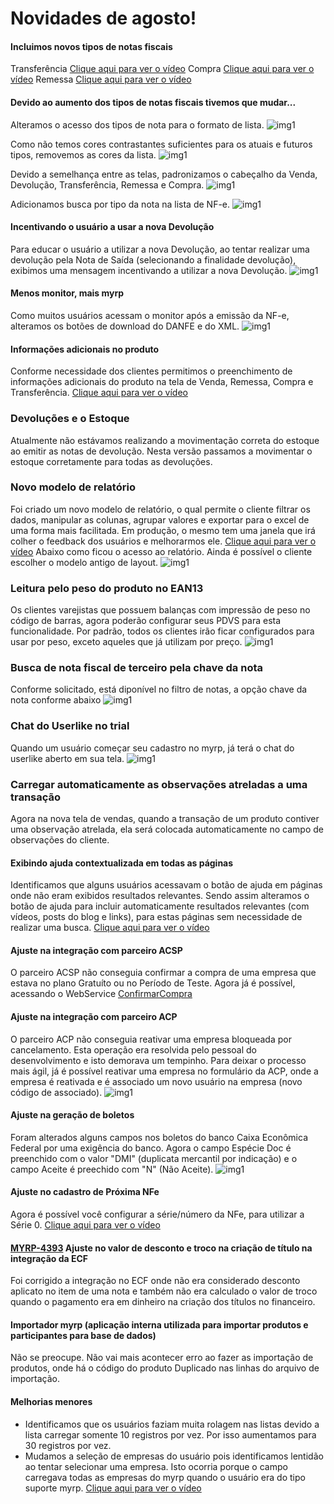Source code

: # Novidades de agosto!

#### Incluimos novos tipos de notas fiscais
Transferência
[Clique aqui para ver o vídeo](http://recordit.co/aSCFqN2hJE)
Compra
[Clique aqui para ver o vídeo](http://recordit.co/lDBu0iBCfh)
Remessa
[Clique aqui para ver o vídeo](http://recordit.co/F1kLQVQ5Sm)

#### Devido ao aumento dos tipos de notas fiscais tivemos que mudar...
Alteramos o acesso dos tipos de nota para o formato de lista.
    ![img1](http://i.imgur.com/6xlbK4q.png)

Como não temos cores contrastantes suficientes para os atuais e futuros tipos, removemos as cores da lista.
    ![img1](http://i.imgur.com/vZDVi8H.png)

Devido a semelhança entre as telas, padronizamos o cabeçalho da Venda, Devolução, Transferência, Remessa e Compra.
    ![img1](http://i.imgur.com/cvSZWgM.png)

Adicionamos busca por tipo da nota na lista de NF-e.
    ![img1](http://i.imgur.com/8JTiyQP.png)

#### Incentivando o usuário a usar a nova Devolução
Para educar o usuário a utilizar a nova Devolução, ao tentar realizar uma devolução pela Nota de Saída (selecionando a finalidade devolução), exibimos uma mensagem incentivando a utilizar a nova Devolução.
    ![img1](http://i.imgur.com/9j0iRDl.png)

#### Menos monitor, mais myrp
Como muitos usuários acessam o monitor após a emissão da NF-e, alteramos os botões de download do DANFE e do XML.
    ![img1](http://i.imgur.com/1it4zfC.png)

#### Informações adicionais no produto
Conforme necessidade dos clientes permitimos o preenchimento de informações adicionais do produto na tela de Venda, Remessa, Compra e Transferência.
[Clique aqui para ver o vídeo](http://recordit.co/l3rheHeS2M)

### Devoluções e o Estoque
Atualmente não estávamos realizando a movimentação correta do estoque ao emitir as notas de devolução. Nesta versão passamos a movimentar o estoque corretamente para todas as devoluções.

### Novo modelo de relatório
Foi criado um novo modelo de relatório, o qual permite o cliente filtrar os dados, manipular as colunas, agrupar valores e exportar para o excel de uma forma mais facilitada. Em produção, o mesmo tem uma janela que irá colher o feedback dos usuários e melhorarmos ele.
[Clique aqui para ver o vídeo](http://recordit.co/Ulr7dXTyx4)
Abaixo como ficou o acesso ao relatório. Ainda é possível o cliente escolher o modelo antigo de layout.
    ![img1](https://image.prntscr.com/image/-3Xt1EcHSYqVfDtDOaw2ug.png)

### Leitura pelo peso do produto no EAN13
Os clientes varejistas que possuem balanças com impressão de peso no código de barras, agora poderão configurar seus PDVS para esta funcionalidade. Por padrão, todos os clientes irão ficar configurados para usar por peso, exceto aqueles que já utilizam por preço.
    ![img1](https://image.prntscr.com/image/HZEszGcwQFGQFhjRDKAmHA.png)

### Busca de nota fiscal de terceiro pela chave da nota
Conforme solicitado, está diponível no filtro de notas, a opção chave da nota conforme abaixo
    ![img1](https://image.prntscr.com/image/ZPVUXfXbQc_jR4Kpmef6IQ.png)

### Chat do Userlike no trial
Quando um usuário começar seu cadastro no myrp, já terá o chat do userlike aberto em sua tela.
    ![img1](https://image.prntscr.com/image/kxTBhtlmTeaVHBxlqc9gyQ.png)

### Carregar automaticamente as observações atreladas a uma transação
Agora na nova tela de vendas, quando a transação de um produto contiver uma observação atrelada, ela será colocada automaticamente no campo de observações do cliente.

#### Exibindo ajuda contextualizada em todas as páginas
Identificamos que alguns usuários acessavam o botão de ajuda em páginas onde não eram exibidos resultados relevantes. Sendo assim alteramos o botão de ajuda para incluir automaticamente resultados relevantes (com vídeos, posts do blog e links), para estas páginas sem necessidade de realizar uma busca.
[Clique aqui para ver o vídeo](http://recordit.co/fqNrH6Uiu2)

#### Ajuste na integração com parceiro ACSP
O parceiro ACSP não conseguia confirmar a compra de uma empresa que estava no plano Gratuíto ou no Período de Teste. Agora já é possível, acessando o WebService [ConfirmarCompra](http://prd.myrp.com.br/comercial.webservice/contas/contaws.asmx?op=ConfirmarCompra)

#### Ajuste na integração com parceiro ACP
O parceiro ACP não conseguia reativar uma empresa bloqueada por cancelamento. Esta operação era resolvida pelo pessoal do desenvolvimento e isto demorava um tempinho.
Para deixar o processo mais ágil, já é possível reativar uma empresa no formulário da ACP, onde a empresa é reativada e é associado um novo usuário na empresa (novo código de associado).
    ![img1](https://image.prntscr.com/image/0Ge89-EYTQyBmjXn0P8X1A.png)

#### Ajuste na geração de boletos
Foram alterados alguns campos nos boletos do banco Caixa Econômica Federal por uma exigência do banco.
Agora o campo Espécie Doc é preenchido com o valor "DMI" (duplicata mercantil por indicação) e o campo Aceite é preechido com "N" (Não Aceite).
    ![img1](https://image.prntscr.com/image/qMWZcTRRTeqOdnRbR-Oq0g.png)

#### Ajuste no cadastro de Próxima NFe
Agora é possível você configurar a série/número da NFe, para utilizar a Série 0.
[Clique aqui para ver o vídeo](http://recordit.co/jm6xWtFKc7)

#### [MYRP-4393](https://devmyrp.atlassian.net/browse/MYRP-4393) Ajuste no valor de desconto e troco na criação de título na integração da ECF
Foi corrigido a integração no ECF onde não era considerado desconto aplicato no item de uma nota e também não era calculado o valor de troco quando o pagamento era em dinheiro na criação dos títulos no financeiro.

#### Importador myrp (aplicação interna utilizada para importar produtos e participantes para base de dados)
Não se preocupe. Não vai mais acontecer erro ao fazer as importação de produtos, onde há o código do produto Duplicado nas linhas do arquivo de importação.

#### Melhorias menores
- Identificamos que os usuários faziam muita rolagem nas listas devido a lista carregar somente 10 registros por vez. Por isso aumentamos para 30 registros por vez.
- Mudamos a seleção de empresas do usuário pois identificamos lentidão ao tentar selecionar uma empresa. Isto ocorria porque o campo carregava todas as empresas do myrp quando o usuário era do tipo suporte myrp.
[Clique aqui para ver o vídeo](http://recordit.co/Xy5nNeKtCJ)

::::

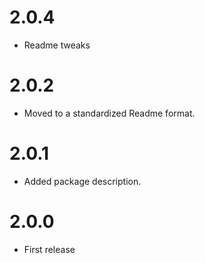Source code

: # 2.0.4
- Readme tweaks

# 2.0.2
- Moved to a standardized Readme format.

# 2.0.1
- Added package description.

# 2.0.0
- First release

::::

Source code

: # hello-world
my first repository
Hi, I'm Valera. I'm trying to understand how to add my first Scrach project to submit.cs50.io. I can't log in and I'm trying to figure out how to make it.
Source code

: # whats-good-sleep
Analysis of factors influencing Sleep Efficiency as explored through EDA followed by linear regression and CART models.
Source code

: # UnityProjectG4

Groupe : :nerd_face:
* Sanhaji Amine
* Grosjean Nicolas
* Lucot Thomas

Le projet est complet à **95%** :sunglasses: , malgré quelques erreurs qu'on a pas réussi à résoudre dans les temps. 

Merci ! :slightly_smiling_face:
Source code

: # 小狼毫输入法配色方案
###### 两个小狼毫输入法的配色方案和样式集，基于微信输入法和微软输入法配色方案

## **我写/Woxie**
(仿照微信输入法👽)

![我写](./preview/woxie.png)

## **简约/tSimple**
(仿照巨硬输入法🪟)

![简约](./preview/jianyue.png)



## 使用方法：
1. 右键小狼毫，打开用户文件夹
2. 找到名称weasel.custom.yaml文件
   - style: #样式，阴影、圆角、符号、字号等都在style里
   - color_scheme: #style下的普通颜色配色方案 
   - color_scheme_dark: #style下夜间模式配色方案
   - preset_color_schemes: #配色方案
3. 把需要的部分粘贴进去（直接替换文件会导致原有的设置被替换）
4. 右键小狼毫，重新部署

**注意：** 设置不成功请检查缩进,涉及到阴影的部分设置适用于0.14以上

::::

# Aim of the task
Would you retype exactly the lines above, from the line with "Identificamos que alguns" to the line with "#### Ajuste na integração com parceiro ACSP", with both end lines kept and nothing more?

# Task result
Identificamos que alguns usuários acessavam o botão de ajuda em páginas onde não eram exibidos resultados relevantes. Sendo assim alteramos o botão de ajuda para incluir automaticamente resultados relevantes (com vídeos, posts do blog e links), para estas páginas sem necessidade de realizar uma busca.
[Clique aqui para ver o vídeo](http://recordit.co/fqNrH6Uiu2)

#### Ajuste na integração com parceiro ACSP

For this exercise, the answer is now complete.